In order to recognize depression in children, it is important to become aware of the signs and symptoms to look for. Because children are not as articulate as adults in expressing their emotions, it is unlikely that they will come to us and say “I’m depressed” as an adult might do. In fact, they may not even realize themselves that something is out of the ordinary. Children live in a world controlled by adults and can easily feel powerless over what is happening to them. This puts the responsibility upon us as adults to look for signs of trouble and help children cope.
The warning signs of depression in children fall basically into four different categories: emotional signs, cognitive signs (those involving thinking), physical complaints, and behavioral changes. Not every child who is depressed experiences every symptom.
Emotional Signs of Depression in Children
Typical moods or emotions experienced by children suffering from depression include:
- Sadness – The child may feel despondent and hopeless. They may cry easily. Some children will hide their tears by becoming withdrawn.

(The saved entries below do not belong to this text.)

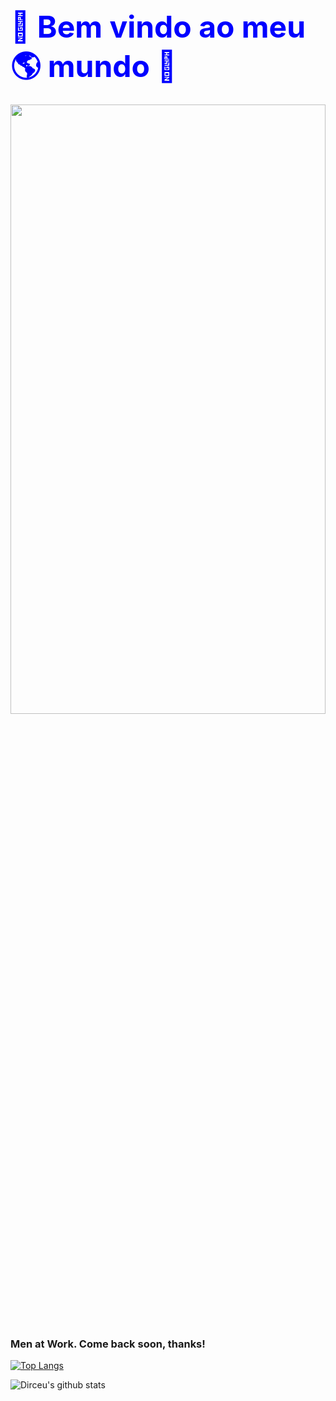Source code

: <font size="20px" color="blue" align="center">
  <strong>🎉 Bem vindo ao meu 🌎 mundo 🎉</strong>
</font>
<p align="center">
  <img width="100%" height="50%" src="https://media.giphy.com/media/35MG6KoNC3zyAkGes0/giphy.gif" />
</p>


### Men at Work. Come back soon, thanks!

[![Top Langs](https://github-readme-stats.vercel.app/api/top-langs/?username=DirceuSilvestre)](https://github.com/DirceuSilvestre/github-readme-stats)

![Dirceu's github stats](https://github-readme-stats.vercel.app/api?username=DirceuSilvestre&show_icons=true&theme=tokyonight)



<!--
**DirceuSilvestre/DirceuSilvestre** is a ✨ _special_ ✨ repository because its `README.md` (this file) appears on your GitHub profile.

Here are some ideas to get you started:

- 🔭 I’m currently working on ...
- 🌱 I’m currently learning ...
- 👯 I’m looking to collaborate on ...
- 🤔 I’m looking for help with ...
- 💬 Ask me about ...
- 📫 How to reach me: ...
- 😄 Pronouns: ...
- ⚡ Fun fact: ...
-->
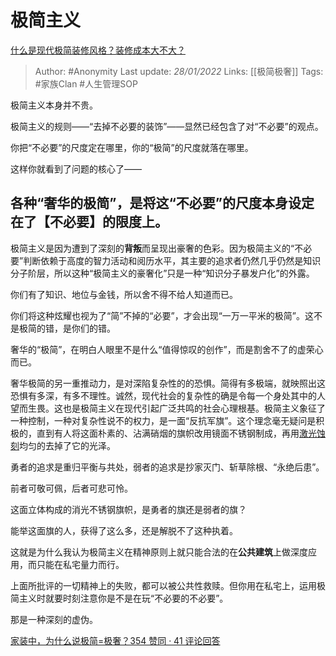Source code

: # 极简主义
[什么是现代极简装修风格？装修成本大不大？](https://www.zhihu.com/question/30112070/answer/585449585)

> Author: #Anonymity 
Last update: *28/01/2022* 
Links: [[极简极奢]]
Tags: #家族Clan #人生管理SOP 

极简主义本身并不贵。

极简主义的规则——“去掉不必要的装饰”——显然已经包含了对“不必要”的观点。

你把“不必要”的尺度定在哪里，你的“极简”的尺度就落在哪里。

这样你就看到了问题的核心了——

## **各种“奢华的极简”，是将这“不必要”的尺度本身设定在了【不必要】的限度上。**

极简主义是因为遭到了深刻的**背叛**而呈现出豪奢的色彩。因为极简主义的“不必要”判断依赖于高度的智力活动和阅历水平，其主要的追求者仍然几乎仍然是知识分子阶层，所以这种“极简主义的豪奢化”只是一种“知识分子暴发户化”的外露。

你们有了知识、地位与金钱，所以舍不得不给人知道而已。

你们将这种炫耀也视为了“简”不掉的“必要”，才会出现“一万一平米的极简”。这不是极简的错，是你们的错。

奢华的“极简”，在明白人眼里不是什么“值得惊叹的创作”，而是割舍不了的虚荣心而已。

奢华极简的另一重推动力，是对深陷复杂性的的恐惧。简得有多极端，就映照出这恐惧有多深，有多不理性。诚然，现代社会的复杂性的确是令每一个身处其中的人望而生畏。这也是极简主义在现代引起广泛共鸣的社会心理根基。极简主义象征了一种控制，一种对复杂性说不的权力，是一面“反抗军旗”。这个理念毫无疑问是积极的，直到有人将这面朴素的、沾满硝烟的旗帜改用镜面不锈钢制成，再用[激光蚀刻](https://www.zhihu.com/search?q=%E6%BF%80%E5%85%89%E8%9A%80%E5%88%BB&search_source=Entity&hybrid_search_source=Entity&hybrid_search_extra=%7B%22sourceType%22%3A%22answer%22%2C%22sourceId%22%3A585449585%7D)均匀的去掉了它的光泽。

勇者的追求是重归平衡与共处，弱者的追求是抄家灭门、斩草除根、“永绝后患”。

前者可敬可佩，后者可悲可怜。

这面立体构成的消光不锈钢旗帜，是勇者的旗还是弱者的旗？

能举这面旗的人，获得了这么多，还是解脱不了这种执着。

这就是为什么我认为极简主义在精神原则上就只能合法的在**公共建筑**上做深度应用，而只能在私宅量力而行。

上面所批评的一切精神上的失败，都可以被公共性救赎。但你用在私宅上，运用极简主义时就要时刻注意你是不是在玩“不必要的不必要”。

那是一种深刻的虚伪。

[家装中，为什么说极简=极奢？354 赞同 · 41 评论回答](https://www.zhihu.com/question/400503998/answer/1282094565)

- Loss of pleasure or interest – A child who has always enjoyed playing sports, for example, may suddenly decide to not try out for the team this year. They may complain of feeling “bored” or reject an offer to participate in an activity, which they’ve always enjoyed in the past.
- Anxiety – The child may become anxious, tense, and panicky. The source of their anxiety may well give you a clue to what’s causing their depression.

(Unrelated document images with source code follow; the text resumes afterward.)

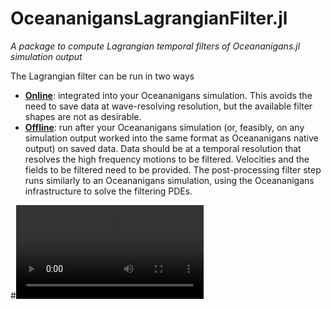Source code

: # OceananigansLagrangianFilter.jl

*A package to compute Lagrangian temporal filters of Oceananigans.jl simulation output*

The Lagrangian filter can be run in two ways

- [**Online**](@ref "Online filtering implementation"): integrated into your Oceananigans simulation. This avoids the need to save data at wave-resolving resolution, but the available filter shapes are not as desirable. 
- [**Offline**](@ref "Offline filtering implementation"): run after your Oceananigans simulation (or, feasibly, on any simulation output worked into the same format as Oceananigans native output) on saved data. Data should be at a temporal resolution that resolves the high frequency motions to be filtered. Velocities and the fields to be filtered need to be provided. The post-processing filter step runs similarly to an Oceananigans simulation, using the Oceananigans infrastructure to solve the filtering PDEs. 


#![](./literated/geostrophic_adjustment_filtered_tracer_movie_offline.mp4)
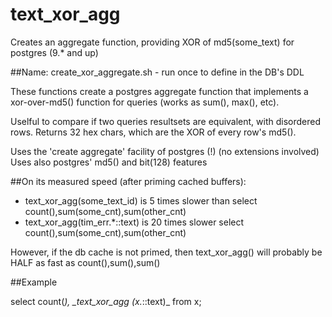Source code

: # text_xor_agg

Creates an aggregate function, providing XOR of md5(some_text) for postgres (9.* and up)

##Name: create_xor_aggregate.sh - run once to define in the DB's DDL

These functions create a postgres aggregate function
that implements a xor-over-md5() function for queries (works as sum(), max(), etc).

Uselful to compare if two queries resultsets are equivalent, with disordered rows.
Returns 32 hex chars, which are the XOR of every row's md5().

Uses the 'create aggregate' facility of postgres (!) (no extensions involved)
Uses also postgres' md5() and bit(128) features

##On its measured speed (after priming cached buffers):
  -   text_xor_agg(some_text_id)    is  5 times slower than select count(),sum(some_cnt),sum(other_cnt)
  -   text_xor_agg(tim_err.*::text) is 20 times slower select count(),sum(some_cnt),sum(other_cnt)

However, if the db cache is not primed, then text_xor_agg() will probably be HALF as fast as count(),sum(),sum()

##Example
 
select count(*), _text_xor_agg (x.*::text)_  from x;

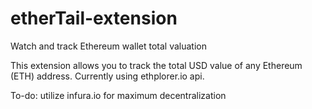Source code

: # etherTail-extension
Watch and track Ethereum wallet total valuation

This extension allows you to track the total USD value of any Ethereum (ETH) address.
Currently using ethplorer.io api. 

To-do: utilize infura.io for maximum decentralization
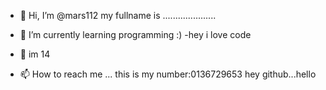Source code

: - 👋 Hi, I’m @mars112
my fullname is .....................

- 🌱 I’m currently learning programming  :)
-hey i love code
- 💞️ im 14
- 📫 How to reach me ...
this is my number:0136729653
hey github...hello
<!---
mars112/mars112 is a ✨ special ✨ repository because its `README.md` (this file) appears on your GitHub profile.
You can click the Preview link to take a look at your changes.
--->
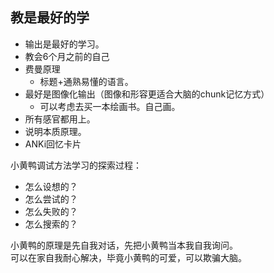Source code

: ## 教是最好的学

* 输出是最好的学习。
* 教会6个月之前的自己
* 费曼原理
  * 标题+通熟易懂的语言。
* 最好是图像化输出（图像和形容更适合大脑的chunk记忆方式）
  * 可以考虑去买一本绘画书。自己画。
* 所有感官都用上。
* 说明本质原理。
* ANKi回忆卡片

小黄鸭调试方法学习的探索过程：

* 怎么设想的？
* 怎么尝试的？
* 怎么失败的？
* 怎么搜索的？

小黄鸭的原理是先自我对话，先把小黄鸭当本我自我询问。  
可以在家自我耐心解决，毕竟小黄鸭的可爱，可以欺骗大脑。

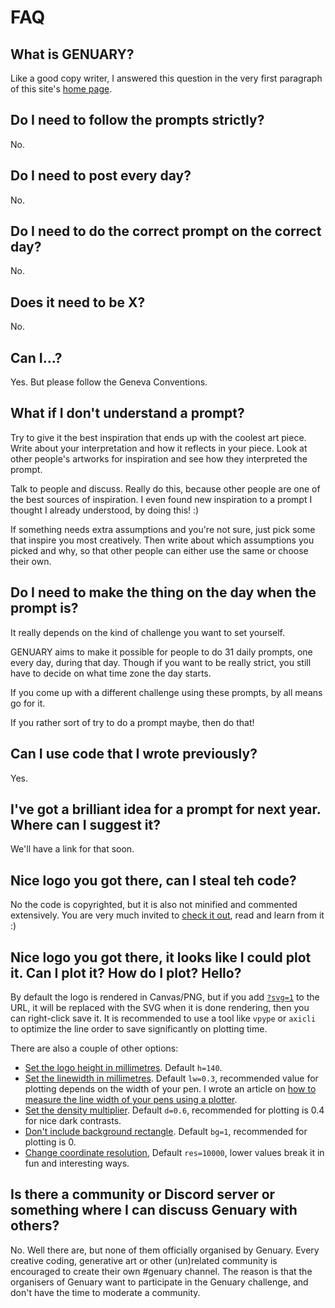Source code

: # FAQ

## What is GENUARY?

Like a good copy writer, I answered this question in the very first paragraph of this site's [home page](/).

## Do I need to follow the prompts strictly?

No.

## Do I need to post every day?

No.

## Do I need to do the correct prompt on the correct day?

No.

## Does it need to be X?

No.

## Can I...?

Yes. But please follow the Geneva Conventions.

## What if I don't understand a prompt?

Try to give it the best inspiration that ends up with the coolest art piece. Write about your interpretation and how it reflects in your piece. Look at other people's artworks for inspiration and see how they interpreted the prompt. 

Talk to people and discuss. Really do this, because other people are one of the best sources of inspiration. I even found new inspiration to a prompt I thought I already understood, by doing this! :)

If something needs extra assumptions and you're not sure, just pick some that inspire you most creatively. Then write about which assumptions you picked and why, so that other people can either use the same or choose their own. 

## Do I need to make the thing on the day when the prompt is?

It really depends on the kind of challenge you want to set yourself.

GENUARY aims to make it possible for people to do 31 daily prompts, one every day, during that day. Though if you want to be really strict, you still have to decide on what time zone the day starts.

If you come up with a different challenge using these prompts, by all means go for it.

If you rather sort of try to do a prompt maybe, then do that!

## Can I use code that I wrote previously?

Yes.

## I've got a brilliant idea for a prompt for next year. Where can I suggest it?

We'll have a link for that soon.

## Nice logo you got there, can I steal teh code?

No the code is copyrighted, but it is also not minified and commented extensively. You are very much invited to [check it out](logo.js), read and learn from it :)

## Nice logo you got there, it looks like I could plot it. Can I plot it? How do I plot? Hello?

By default the logo is rendered in Canvas/PNG, but if you add [`?svg=1`](https://genuary.art?svg=1) to the URL, it will be replaced with the SVG when it is done rendering, then you can right-click save it. It is recommended to use a tool like `vpype` or `axicli` to optimize the line order to save significantly on plotting time.

There are also a couple of other options:

* [Set the logo height in millimetres](https://genuary.art/?svg=1&h=280). Default `h=140`.
* [Set the linewidth in millimetres](https://genuary.art/?svg=1&lw=1.5). Default `lw=0.3`, recommended value for plotting depends on the width of your pen. I wrote an article on [how to measure the line width of your pens using a plotter](https://piterpasma.nl/articles/line-test).
* [Set the density multiplier](https://genuary.art/?svg=1&d=.4). Default `d=0.6`, recommended for plotting is 0.4 for nice dark contrasts.
* [Don't include background rectangle](https://genuary.art/?svg=1&bg=0). Default `bg=1`, recommended for plotting is 0.
* [Change coordinate resolution](https://genuary.art/?svg=1&res=10), Default `res=10000`, lower values break it in fun and interesting ways.

## Is there a community or Discord server or something where I can discuss Genuary with others?

No. Well there are, but none of them officially organised by Genuary. Every creative coding, generative art or other (un)related community is encouraged to create their own #genuary channel. The reason is that the organisers of Genuary want to participate in the Genuary challenge, and don't have the time to moderate a community.

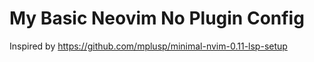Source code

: # My Basic Neovim No Plugin Config

Inspired by https://github.com/mplusp/minimal-nvim-0.11-lsp-setup
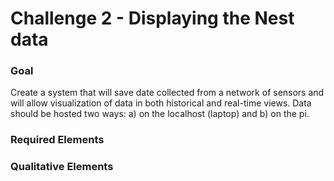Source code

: # Challenge 2 - Displaying the Nest data

### Goal
Create a system that will save date collected from a network of sensors and will allow visualization of data in both historical and real-time views. Data should be hosted two ways: a) on the localhost (laptop) and b) on the pi.

### Required Elements



### Qualitative Elements
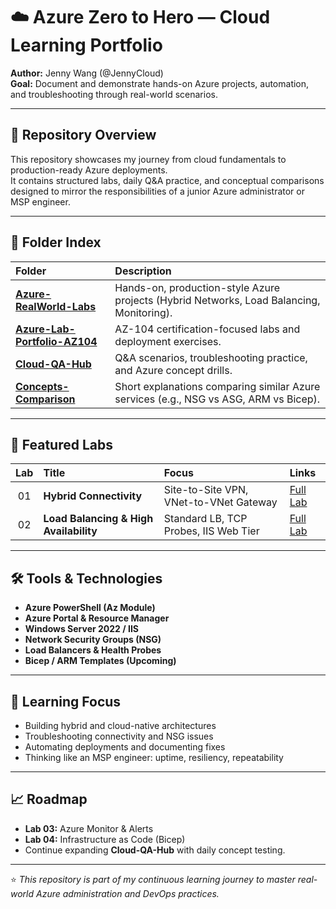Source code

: # ☁️ Azure Zero to Hero — Cloud Learning Portfolio  
**Author:** Jenny Wang (@JennyCloud)  
**Goal:** Document and demonstrate hands-on Azure projects, automation, and troubleshooting through real-world scenarios.

---

## 🧭 Repository Overview
This repository showcases my journey from cloud fundamentals to production-ready Azure deployments.  
It contains structured labs, daily Q&A practice, and conceptual comparisons designed to mirror the responsibilities of a junior Azure administrator or MSP engineer.

---

## 📂 Folder Index

| Folder | Description |
|:--------|:-------------|
| **[Azure-RealWorld-Labs](./Azure-RealWorld-Labs/)** | Hands-on, production-style Azure projects (Hybrid Networks, Load Balancing, Monitoring). |
| **[Azure-Lab-Portfolio-AZ104](./Azure-Lab-Portfolio-AZ104/)** | AZ-104 certification-focused labs and deployment exercises. |
| **[Cloud-QA-Hub](./Cloud-QA-Hub/)** | Q&A scenarios, troubleshooting practice, and Azure concept drills. |
| **[Concepts-Comparison](./Concepts-Comparison/)** | Short explanations comparing similar Azure services (e.g., NSG vs ASG, ARM vs Bicep). |

---

## 🧩 Featured Labs

| Lab | Title | Focus | Links |
|:--:|:------|:------|:------|
| 01 | **Hybrid Connectivity** | Site-to-Site VPN, VNet-to-VNet Gateway | [Full Lab](./Azure-RealWorld-Labs/Lab01-Hybrid-Connectivity/README.md) |
| 02 | **Load Balancing & High Availability** | Standard LB, TCP Probes, IIS Web Tier | [Full Lab](./Azure-RealWorld-Labs/Lab02-LoadBalancing-HA/README.md) |

---

## 🛠 Tools & Technologies
- **Azure PowerShell (Az Module)**  
- **Azure Portal & Resource Manager**  
- **Windows Server 2022 / IIS**  
- **Network Security Groups (NSG)**  
- **Load Balancers & Health Probes**  
- **Bicep / ARM Templates (Upcoming)**  

---

## 🧠 Learning Focus
- Building hybrid and cloud-native architectures  
- Troubleshooting connectivity and NSG issues  
- Automating deployments and documenting fixes  
- Thinking like an MSP engineer: uptime, resiliency, repeatability  

---

## 📈 Roadmap
- **Lab 03:** Azure Monitor & Alerts  
- **Lab 04:** Infrastructure as Code (Bicep)  
- Continue expanding **Cloud-QA-Hub** with daily concept testing.  

---

⭐ *This repository is part of my continuous learning journey to master real-world Azure administration and DevOps practices.*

- Turmoil – The child may feel worried and irritable. They may brood or lash out in anger as a result of the distress they are feeling.
Cognitive Signs of Depression in Children
A depressive mood can bring on negative, self-defeating thoughts. These skewed thought processes may help perpetuate the problem because they make the child resistant to words of encouragement or advice. Once the depression lifts, the child will be much more receptive to help. The signs to look for are:
- Difficulty organizing thoughts – People with depression often have problems concentrating or remembering. In children, this may be evidenced by problems in school or an inability to complete tasks.

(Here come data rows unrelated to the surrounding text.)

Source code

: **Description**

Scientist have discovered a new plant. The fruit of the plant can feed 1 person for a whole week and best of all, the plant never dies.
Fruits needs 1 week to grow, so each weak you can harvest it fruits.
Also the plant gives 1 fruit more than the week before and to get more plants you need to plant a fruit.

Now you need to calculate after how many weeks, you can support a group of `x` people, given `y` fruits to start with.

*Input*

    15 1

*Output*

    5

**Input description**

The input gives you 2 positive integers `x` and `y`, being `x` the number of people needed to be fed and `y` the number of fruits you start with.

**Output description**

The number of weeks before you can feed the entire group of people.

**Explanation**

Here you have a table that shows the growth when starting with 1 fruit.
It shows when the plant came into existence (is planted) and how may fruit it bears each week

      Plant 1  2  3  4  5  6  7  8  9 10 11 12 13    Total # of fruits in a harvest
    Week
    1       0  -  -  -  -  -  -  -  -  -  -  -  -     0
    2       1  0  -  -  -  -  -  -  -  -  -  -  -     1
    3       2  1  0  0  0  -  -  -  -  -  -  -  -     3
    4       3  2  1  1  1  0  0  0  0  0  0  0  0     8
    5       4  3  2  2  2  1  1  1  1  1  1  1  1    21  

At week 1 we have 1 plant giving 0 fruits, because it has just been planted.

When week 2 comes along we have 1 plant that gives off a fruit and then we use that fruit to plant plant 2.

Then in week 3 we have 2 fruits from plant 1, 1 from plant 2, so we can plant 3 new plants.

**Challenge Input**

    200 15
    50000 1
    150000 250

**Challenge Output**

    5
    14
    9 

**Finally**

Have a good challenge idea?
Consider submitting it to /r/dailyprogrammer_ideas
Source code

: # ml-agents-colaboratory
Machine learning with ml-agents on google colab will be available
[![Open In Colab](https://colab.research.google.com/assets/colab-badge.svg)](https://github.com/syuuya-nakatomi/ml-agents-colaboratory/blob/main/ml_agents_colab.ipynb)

- Negative view – People with depression may become pessimistic, perceiving themselves, their life, and their world in a very negative light.
- Worthlessness and guilt – Depressed children may obsess over their perceived faults and failures, feel tremendous guilt, and declare themselves worthless.
- Helplessness and hopelessness – Depressed children often believe that there is nothing they can do to relieve their feelings of depression. In particular, a child with dysthymia may perceive that this is “just the way it is” because this is their only experience.
- Feelings of isolation – A child who has been picked on frequently may become very sensitive to slights from his peers.
- Suicidal Thoughts – Thoughts of death are not limited to adults. Children may also wish that they were dead and express these thoughts.
Physical Signs of Depression in Children
Depression is not just an illness of the mind. It causes changes in us physically as well.
- Changes in appetite or weight – Many people with depression find that their appetite either decreases or increases. Children who usually have a healthy appetite may suddenly lose interest in eating. Children may also respond in the opposite way, but eating too much to self-medicate their feelings.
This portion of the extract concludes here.